Beyond pixel perfect designs

Design is leadership in complexity

Embracing the Unknown as Strategy

Designing for a Global 500 bank with no initial brief, no access to internal systems, and an impossible deadline revealed the true nature of design leadership.

Two designers, four weeks, infinite stakeholders with conflicting needs

We were expected to deliver a user interface with no clear hierarchy, no unified vision, and no time for traditional discovery, leadership meant creating alignment where none existed and building consensus without formal power.

Creating Conditions, Not Solutions

We couldn't design the perfect interface without knowing the system, so we designed the perfect process for discovering it- rapid prototypes became conversation starters, sketches became decision-making tools.

Problem

Manual document handling was eating up 40% of staff time that should have been spent on meaningful work.

The key is that it's not really about documents or systems- it's about people doing repetitive work that prevents them from doing their real jobs.

Solution

A smart document management system that automatically processes, classifies, and routes documents while ensuring only authorized users can access and act on them according to banking regulations.

Think of it as a smart Google Drive that reads documents, creates work assignments for different teams automatically, and manages who can do what based on banking regulations - so documents flow smoothly through workflows instead of getting stuck in email chains.

“Why can’t I just do it on paper? It’s faster!” 

-an analyst told me during our first round of interviews. That moment hit hard. Despite millions invested in tooling, trust in the system was eroding.

It wasn’t just a tech problem- it was a people problem disguised as inefficiency.

Our mission: build a global document management system that works for users—not just workflows.

Below are two independent workflows that needed to be unified into one adaptable system.

A profile view of a person with dark skin, wearing a uniquely designed illuminated collar.

lots of whiteboard discussions on the approach

Research Approach

We began with what we didn’t know—and built a plan to change that.

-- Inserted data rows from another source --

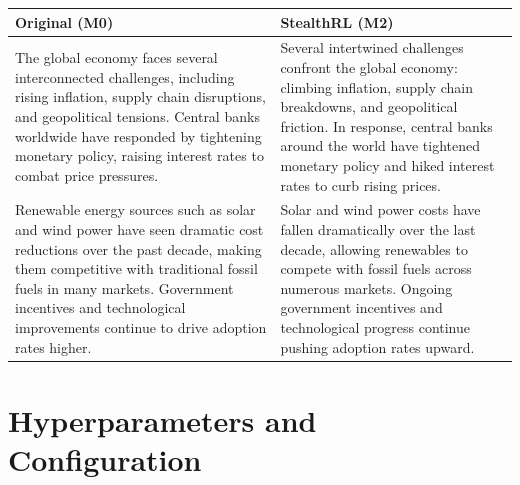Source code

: \documentclass[11pt]{article}
\begin{document}
\begin{center}
\footnotesize
\setlength{\tabcolsep}{4pt}
\begin{tabularx}{\columnwidth}{>{\raggedright\arraybackslash}X >{\raggedright\arraybackslash}X}
\toprule
\textbf{Original (M0)} & \textbf{StealthRL (M2)} \\
\midrule
The global economy faces several interconnected challenges, including rising inflation, supply chain disruptions, and geopolitical tensions. Central banks worldwide have responded by tightening monetary policy, raising interest rates to combat price pressures. &
Several intertwined challenges confront the global economy: climbing inflation, supply chain breakdowns, and geopolitical friction. In response, central banks around the world have tightened monetary policy and hiked interest rates to curb rising prices. \\
\midrule
Renewable energy sources such as solar and wind power have seen dramatic cost reductions over the past decade, making them competitive with traditional fossil fuels in many markets. Government incentives and technological improvements continue to drive adoption rates higher. &
Solar and wind power costs have fallen dramatically over the last decade, allowing renewables to compete with fossil fuels across numerous markets. Ongoing government incentives and technological progress continue pushing adoption rates upward. \\
\bottomrule
\end{tabularx}
\label{tab:qual3}
\end{center}

\FloatBarrier
\newpage
\section{Hyperparameters and Configuration}
\label{sec:hyperparams}
\end{document}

I worked with our internal team to push for a research phase before diving into mockups. I proposed a two-week sprint dedicated to contextual understanding. It was a tough sell—but I got buy-in by framing it as risk mitigation: how could we design for global scale when we didn’t understand even one team's workflow?

We:

  • Conducted stakeholder interviews across 5+ teams in 3 different time zones

  • Translated jargon-heavy process maps into service blueprints

  • Broke down the document lifecycle- from creation, to review, to regulatory archive

We discovered that the biggest pain points weren’t UI-specific. They were about handoffs, compliance steps, and lack of transparency.

So instead of just designing screens, we co-created new workflows.

Yes, we built a lot of artefacts on the way, sharing limited information due to NDAs. DM me to learn more.

Product Features we shipped

OCR/ ML

Smart tagging and metadata fields to simplify classification

Step by Step process to enhance visibility of the workflow.
Contextual information all at one place, instead of navigating into different systems, platforms.

Team Dashboard and work manager to improve collaboration between teams and individuals.

Ability to link payments, documents, data, signatures, etc into the document workflow for an end-to-end archiving process

Systems = Process + People + Platforms + Interactions

Designing this felt like mapping a river system during a storm.

Different streams of information merged and split unpredictably. Currents (timelines, stakeholders, tech constraints) pushed us in directions we didn’t anticipate. But we found flow by constantly reorienting to the banks: people, policy, and context.

What I enjoyed & take forward from this project

Bringing order to chaos
Untangling a complex, fragmented system and turning it into a streamlined, intuitive experience was deeply satisfying.

Impact at scale
The real win? People spending less time wrestling with processes and more time doing meaningful work.

Automation meets adaptability
AI and automation are exciting, but integrating them intelligently- where they empower rather than overwhelm - was the real challenge. Designing tech that works with people, not just for them, is the future.

Operations are an ecosystem
This project reinforced the power of designing systems, not just screens-something I’ll carry forward into every project.